Search the material for the string "System", then show every line where it turns up.

*** INPUT DATA Section Begins ***

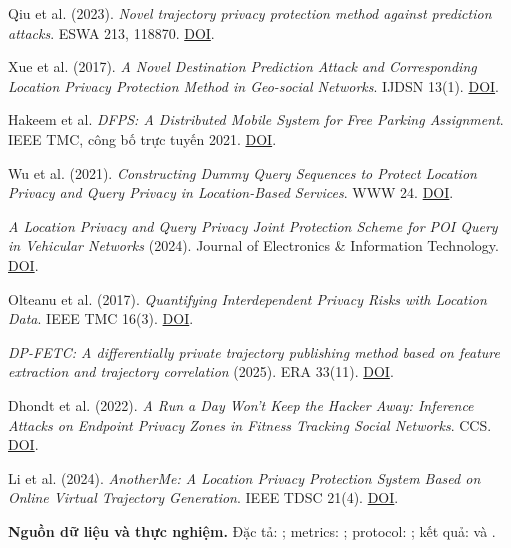 \documentclass[10pt,a4paper]{article}
\begin{document}
\begin{enumerate}[label={[\arabic*]},leftmargin=2em,itemsep=6pt]
\item Qiu et al. (2023). \emph{Novel trajectory privacy protection method against prediction attacks}. ESWA 213, 118870. \href{https://doi.org/10.1016/j.eswa.2022.118870}{DOI}.
\item Xue et al. (2017). \emph{A Novel Destination Prediction Attack and Corresponding Location Privacy Protection Method in Geo-social Networks}. IJDSN 13(1). \href{https://doi.org/10.1177/1550147716685421}{DOI}.
\item Hakeem et al. \emph{DFPS: A Distributed Mobile System for Free Parking Assignment}. IEEE TMC, công bố trực tuyến 2021. \href{https://doi.org/10.1109/TMC.2021.3080222}{DOI}.
\item Wu et al. (2021). \emph{Constructing Dummy Query Sequences to Protect Location Privacy and Query Privacy in Location-Based Services}. WWW 24. \href{https://doi.org/10.1007/s11280-020-00830-x}{DOI}.
\item \emph{A Location Privacy and Query Privacy Joint Protection Scheme for POI Query in Vehicular Networks} (2024). Journal of Electronics \& Information Technology. \href{https://doi.org/10.11999/JEIT221599}{DOI}.
\item Olteanu et al. (2017). \emph{Quantifying Interdependent Privacy Risks with Location Data}. IEEE TMC 16(3). \href{https://doi.org/10.1109/TMC.2016.2561281}{DOI}.
\item \emph{DP-FETC: A differentially private trajectory publishing method based on feature extraction and trajectory correlation} (2025). ERA 33(11). \href{https://doi.org/10.3934/era.2025293}{DOI}.
\item Dhondt et al. (2022). \emph{A Run a Day Won't Keep the Hacker Away: Inference Attacks on Endpoint Privacy Zones in Fitness Tracking Social Networks}. CCS. \href{https://doi.org/10.1145/3548606.3560616}{DOI}.
\item Li et al. (2024). \emph{AnotherMe: A Location Privacy Protection System Based on Online Virtual Trajectory Generation}. IEEE TDSC 21(4). \href{https://doi.org/10.1109/TDSC.2023.3314200}{DOI}.
\end{enumerate}
\textbf{Nguồn dữ liệu và thực nghiệm.} Đặc tả: ; metrics: ; protocol: ; kết quả:  và .
\end{document}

*** INPUT DATA Section Ends ***

RESPONSE:
\item Hakeem et al. \emph{DFPS: A Distributed Mobile System for Free Parking Assignment}. IEEE TMC, công bố trực tuyến 2021. \href{https://doi.org/10.1109/TMC.2021.3080222}{DOI}.
\item Li et al. (2024). \emph{AnotherMe: A Location Privacy Protection System Based on Online Virtual Trajectory Generation}. IEEE TDSC 21(4). \href{https://doi.org/10.1109/TDSC.2023.3314200}{DOI}.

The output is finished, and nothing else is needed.